**Available records:**
==================================================
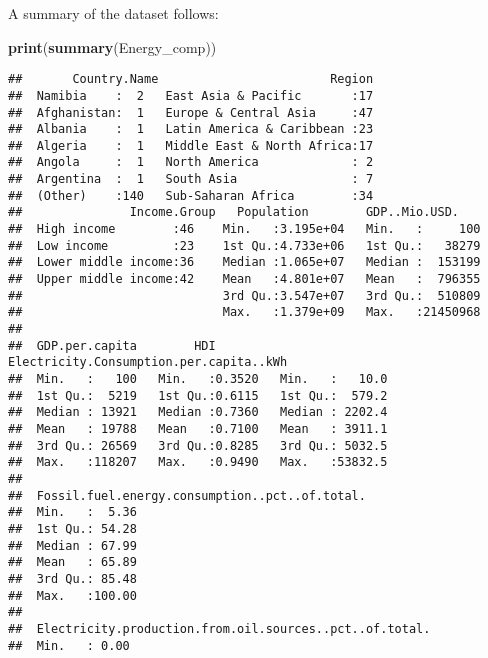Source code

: \documentclass[]{article}
\newenvironment{Shaded}{\begin{snugshade}}{\end{snugshade}}
\newcommand{\KeywordTok}[1]{\textcolor[rgb]{0.13,0.29,0.53}{\textbf{#1}}}
\newcommand{\NormalTok}[1]{#1}
\begin{document}
A summary of the dataset follows:

\begin{Shaded}
\begin{Highlighting}[]
\KeywordTok{print}\NormalTok{(}\KeywordTok{summary}\NormalTok{(Energy_comp))}
\end{Highlighting}
\end{Shaded}

\begin{verbatim}
##       Country.Name                        Region  
##  Namibia    :  2   East Asia & Pacific       :17  
##  Afghanistan:  1   Europe & Central Asia     :47  
##  Albania    :  1   Latin America & Caribbean :23  
##  Algeria    :  1   Middle East & North Africa:17  
##  Angola     :  1   North America             : 2  
##  Argentina  :  1   South Asia                : 7  
##  (Other)    :140   Sub-Saharan Africa        :34  
##               Income.Group   Population        GDP..Mio.USD.     
##  High income        :46    Min.   :3.195e+04   Min.   :     100  
##  Low income         :23    1st Qu.:4.733e+06   1st Qu.:   38279  
##  Lower middle income:36    Median :1.065e+07   Median :  153199  
##  Upper middle income:42    Mean   :4.801e+07   Mean   :  796355  
##                            3rd Qu.:3.547e+07   3rd Qu.:  510809  
##                            Max.   :1.379e+09   Max.   :21450968  
##                                                                  
##  GDP.per.capita        HDI         Electricity.Consumption.per.capita..kWh
##  Min.   :   100   Min.   :0.3520   Min.   :   10.0                        
##  1st Qu.:  5219   1st Qu.:0.6115   1st Qu.:  579.2                        
##  Median : 13921   Median :0.7360   Median : 2202.4                        
##  Mean   : 19788   Mean   :0.7100   Mean   : 3911.1                        
##  3rd Qu.: 26569   3rd Qu.:0.8285   3rd Qu.: 5032.5                        
##  Max.   :118207   Max.   :0.9490   Max.   :53832.5                        
##                                                                           
##  Fossil.fuel.energy.consumption..pct..of.total.
##  Min.   :  5.36                                
##  1st Qu.: 54.28                                
##  Median : 67.99                                
##  Mean   : 65.89                                
##  3rd Qu.: 85.48                                
##  Max.   :100.00                                
##                                                
##  Electricity.production.from.oil.sources..pct..of.total.
##  Min.   : 0.00                                          

\end{verbatim}
\end{document}
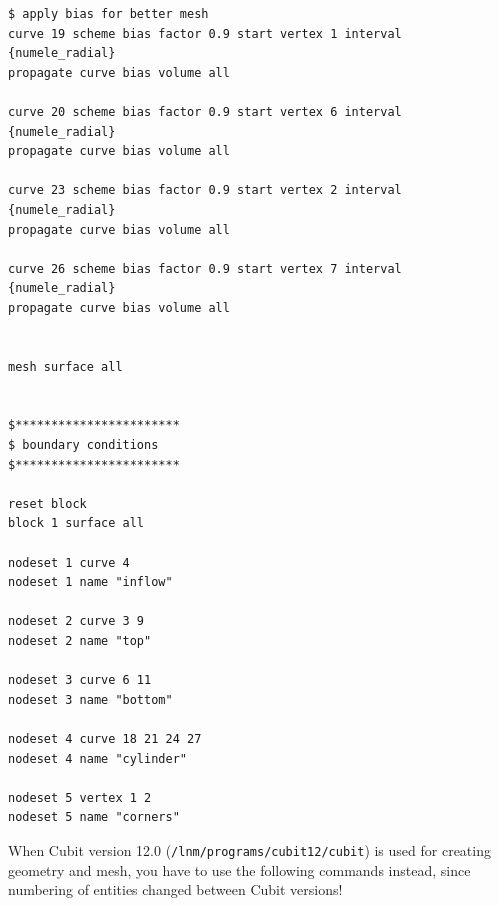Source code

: \begin{small}
\begin{verbatim}
$ apply bias for better mesh
curve 19 scheme bias factor 0.9 start vertex 1 interval {numele_radial}
propagate curve bias volume all

curve 20 scheme bias factor 0.9 start vertex 6 interval {numele_radial}
propagate curve bias volume all

curve 23 scheme bias factor 0.9 start vertex 2 interval {numele_radial}
propagate curve bias volume all

curve 26 scheme bias factor 0.9 start vertex 7 interval {numele_radial}
propagate curve bias volume all


mesh surface all


$***********************
$ boundary conditions 
$***********************

reset block
block 1 surface all

nodeset 1 curve 4
nodeset 1 name "inflow"

nodeset 2 curve 3 9
nodeset 2 name "top"

nodeset 3 curve 6 11
nodeset 3 name "bottom"

nodeset 4 curve 18 21 24 27
nodeset 4 name "cylinder"

nodeset 5 vertex 1 2
nodeset 5 name "corners"
\end{verbatim} \end{small}

When Cubit version 12.0 (\texttt{/lnm/programs/cubit12/cubit}) is used for 
creating geometry and mesh, you have to use the following commands instead,
since numbering of entities changed between Cubit versions!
==================================================
**Task requirements:** The full text of the data above, exact and without pictures, is what to return.

**Response area:**
Source code

: \documentclass[]{article}
\newenvironment{Shaded}{\begin{snugshade}}{\end{snugshade}}
\newcommand{\KeywordTok}[1]{\textcolor[rgb]{0.13,0.29,0.53}{\textbf{#1}}}
\newcommand{\NormalTok}[1]{#1}
\begin{document}
A summary of the dataset follows:

\begin{Shaded}
\begin{Highlighting}[]
\KeywordTok{print}\NormalTok{(}\KeywordTok{summary}\NormalTok{(Energy_comp))}
\end{Highlighting}
\end{Shaded}

\begin{verbatim}
##       Country.Name                        Region  
##  Namibia    :  2   East Asia & Pacific       :17  
##  Afghanistan:  1   Europe & Central Asia     :47  
##  Albania    :  1   Latin America & Caribbean :23  
##  Algeria    :  1   Middle East & North Africa:17  
##  Angola     :  1   North America             : 2  
##  Argentina  :  1   South Asia                : 7  
##  (Other)    :140   Sub-Saharan Africa        :34  
##               Income.Group   Population        GDP..Mio.USD.     
##  High income        :46    Min.   :3.195e+04   Min.   :     100  
##  Low income         :23    1st Qu.:4.733e+06   1st Qu.:   38279  
##  Lower middle income:36    Median :1.065e+07   Median :  153199  
##  Upper middle income:42    Mean   :4.801e+07   Mean   :  796355  
##                            3rd Qu.:3.547e+07   3rd Qu.:  510809  
##                            Max.   :1.379e+09   Max.   :21450968  
##                                                                  
##  GDP.per.capita        HDI         Electricity.Consumption.per.capita..kWh
##  Min.   :   100   Min.   :0.3520   Min.   :   10.0                        
##  1st Qu.:  5219   1st Qu.:0.6115   1st Qu.:  579.2                        
##  Median : 13921   Median :0.7360   Median : 2202.4                        
##  Mean   : 19788   Mean   :0.7100   Mean   : 3911.1                        
##  3rd Qu.: 26569   3rd Qu.:0.8285   3rd Qu.: 5032.5                        
##  Max.   :118207   Max.   :0.9490   Max.   :53832.5                        
##                                                                           
##  Fossil.fuel.energy.consumption..pct..of.total.
##  Min.   :  5.36                                
##  1st Qu.: 54.28                                
##  Median : 67.99                                
##  Mean   : 65.89                                
##  3rd Qu.: 85.48                                
##  Max.   :100.00                                
##                                                
##  Electricity.production.from.oil.sources..pct..of.total.
##  Min.   : 0.00                                          

\end{verbatim}
\end{document}
Source code

: \begin{small}
\begin{verbatim}
$ apply bias for better mesh
curve 19 scheme bias factor 0.9 start vertex 1 interval {numele_radial}
propagate curve bias volume all

curve 20 scheme bias factor 0.9 start vertex 6 interval {numele_radial}
propagate curve bias volume all

curve 23 scheme bias factor 0.9 start vertex 2 interval {numele_radial}
propagate curve bias volume all

curve 26 scheme bias factor 0.9 start vertex 7 interval {numele_radial}
propagate curve bias volume all


mesh surface all


$***********************
$ boundary conditions 
$***********************

reset block
block 1 surface all

nodeset 1 curve 4
nodeset 1 name "inflow"

nodeset 2 curve 3 9
nodeset 2 name "top"

nodeset 3 curve 6 11
nodeset 3 name "bottom"

nodeset 4 curve 18 21 24 27
nodeset 4 name "cylinder"

nodeset 5 vertex 1 2
nodeset 5 name "corners"
\end{verbatim} \end{small}

When Cubit version 12.0 (\texttt{/lnm/programs/cubit12/cubit}) is used for 
creating geometry and mesh, you have to use the following commands instead,
since numbering of entities changed between Cubit versions!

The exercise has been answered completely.